Publicity for the third-generation GPS (Image Credit: Lockheed Martin)
This means that L2C will be easier to receive in urban high-rise environments, in dense forests, and even indoors. L2C has another really specific advantage: operating L2C in conjunction with the legacy L1 C/A means that only by comparing the two signals will an L2C-equipped GPS receiver be able to compensate for ionospheric delay errors for a particular GPS satellite. Ionospheric delays are the largest cause of errors in existing L1 C/A signals, and GPS units now use other sources of information such as the FAA's wide-area augmentation system or the location of nearby Wi-Fi hotspots. The position data from the L2C signal should be more accurate if the ionospheric delay is compensated for. Current civilian GPS is accurate to within about 3 meters, but GPS systems using L2C should be accurate to within about 1 meter, and this accuracy does not depend on Ground base station differential to improve accuracy.
In today's mobile phones, the built-in positioning system is not a single positioning system. In addition to the standard GPS, one or several of the Russian positioning system GLONASS, the European Galileo positioning system, and China's Beidou may be involved in mobile phone positioning.

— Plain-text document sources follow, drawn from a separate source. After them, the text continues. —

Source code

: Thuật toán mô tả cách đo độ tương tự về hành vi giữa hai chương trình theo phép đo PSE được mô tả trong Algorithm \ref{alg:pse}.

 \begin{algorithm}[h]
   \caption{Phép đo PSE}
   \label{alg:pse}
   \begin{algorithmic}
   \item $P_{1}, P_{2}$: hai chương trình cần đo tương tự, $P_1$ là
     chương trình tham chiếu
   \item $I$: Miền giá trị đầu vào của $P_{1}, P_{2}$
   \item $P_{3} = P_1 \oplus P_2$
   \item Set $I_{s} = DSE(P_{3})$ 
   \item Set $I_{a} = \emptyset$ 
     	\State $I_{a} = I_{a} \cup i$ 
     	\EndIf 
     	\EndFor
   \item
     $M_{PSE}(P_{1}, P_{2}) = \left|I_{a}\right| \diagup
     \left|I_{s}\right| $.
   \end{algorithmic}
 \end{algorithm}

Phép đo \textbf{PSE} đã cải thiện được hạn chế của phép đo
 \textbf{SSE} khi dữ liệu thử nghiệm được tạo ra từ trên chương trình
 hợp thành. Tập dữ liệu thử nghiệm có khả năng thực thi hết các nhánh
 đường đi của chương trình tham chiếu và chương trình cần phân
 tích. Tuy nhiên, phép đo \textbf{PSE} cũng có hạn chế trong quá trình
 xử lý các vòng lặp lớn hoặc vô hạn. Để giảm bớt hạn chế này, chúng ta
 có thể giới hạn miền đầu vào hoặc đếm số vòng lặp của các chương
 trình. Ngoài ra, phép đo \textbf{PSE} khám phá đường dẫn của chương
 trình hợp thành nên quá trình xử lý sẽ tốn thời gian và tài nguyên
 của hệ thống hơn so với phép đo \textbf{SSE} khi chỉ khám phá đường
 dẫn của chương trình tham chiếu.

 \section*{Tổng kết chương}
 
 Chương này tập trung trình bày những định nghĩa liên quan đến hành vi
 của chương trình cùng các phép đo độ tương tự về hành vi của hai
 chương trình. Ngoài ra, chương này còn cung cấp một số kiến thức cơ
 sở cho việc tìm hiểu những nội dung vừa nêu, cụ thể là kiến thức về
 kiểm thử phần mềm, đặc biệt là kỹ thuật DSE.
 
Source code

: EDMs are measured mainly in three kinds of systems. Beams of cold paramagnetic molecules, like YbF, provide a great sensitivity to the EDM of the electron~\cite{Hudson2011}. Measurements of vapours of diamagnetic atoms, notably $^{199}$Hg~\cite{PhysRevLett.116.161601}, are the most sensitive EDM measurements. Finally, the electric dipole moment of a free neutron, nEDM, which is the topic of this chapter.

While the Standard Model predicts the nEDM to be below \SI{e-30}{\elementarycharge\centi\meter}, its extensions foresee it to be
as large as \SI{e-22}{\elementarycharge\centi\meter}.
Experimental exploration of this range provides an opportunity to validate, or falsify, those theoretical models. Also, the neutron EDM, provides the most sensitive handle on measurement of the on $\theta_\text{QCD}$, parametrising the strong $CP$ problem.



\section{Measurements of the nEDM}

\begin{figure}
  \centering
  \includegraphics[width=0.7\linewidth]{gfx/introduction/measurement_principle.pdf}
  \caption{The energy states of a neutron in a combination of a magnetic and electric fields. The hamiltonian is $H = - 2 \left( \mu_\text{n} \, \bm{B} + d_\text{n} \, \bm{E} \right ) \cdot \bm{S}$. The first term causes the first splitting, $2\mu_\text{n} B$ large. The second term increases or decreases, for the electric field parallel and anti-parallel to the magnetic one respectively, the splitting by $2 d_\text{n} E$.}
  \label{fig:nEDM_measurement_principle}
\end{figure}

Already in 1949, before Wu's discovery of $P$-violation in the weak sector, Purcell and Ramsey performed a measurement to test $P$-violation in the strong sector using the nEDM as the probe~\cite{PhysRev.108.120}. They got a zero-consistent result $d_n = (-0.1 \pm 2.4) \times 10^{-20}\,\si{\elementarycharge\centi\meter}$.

A GPS positioning principle
To improve the positioning accuracy of mobile phones, the advantage of multi-star positioning is that they can refer to each other. From the author's experience, pure GPS positioning speed is not fast, and it often takes one minute or two minutes to locate successfully; while GPS+Glonass can complete positioning in an instant, which is pure satellite positioning. The mobile phone is different, but the mobile phone has another advantage: the base station assisted positioning, the term is called A GPS.
Mobile phone multi-system integrated positioning
In the cell phone network, A GPS system receiver can obtain positioning assistance by communicating with the assistance server. In the cellular mobile communication system, the AGPS system uses the mobile phone positioning server as an auxiliary server to assist the GPS receiver (usually a mobile phone) to complete ranging and positioning services. The auxiliary positioning server has a much stronger GPS signal receiving environment than the GPS receiver. Capability, in this case, the Assisted Location Server provides location assistance by communicating with the phone's GPS receiver over the network.
Now when we turn on the mobile phone, we can basically achieve fast and accurate positioning. This is the credit of the multi-satellite positioning system and AGPS working together. If you are an ordinary user, you only need to know that the mobile phone can locate, and you don't need to care about the technology behind it. Composition, this is the result that technology gives you, you can enjoy the result, and the mechanism in it can be completely ignored.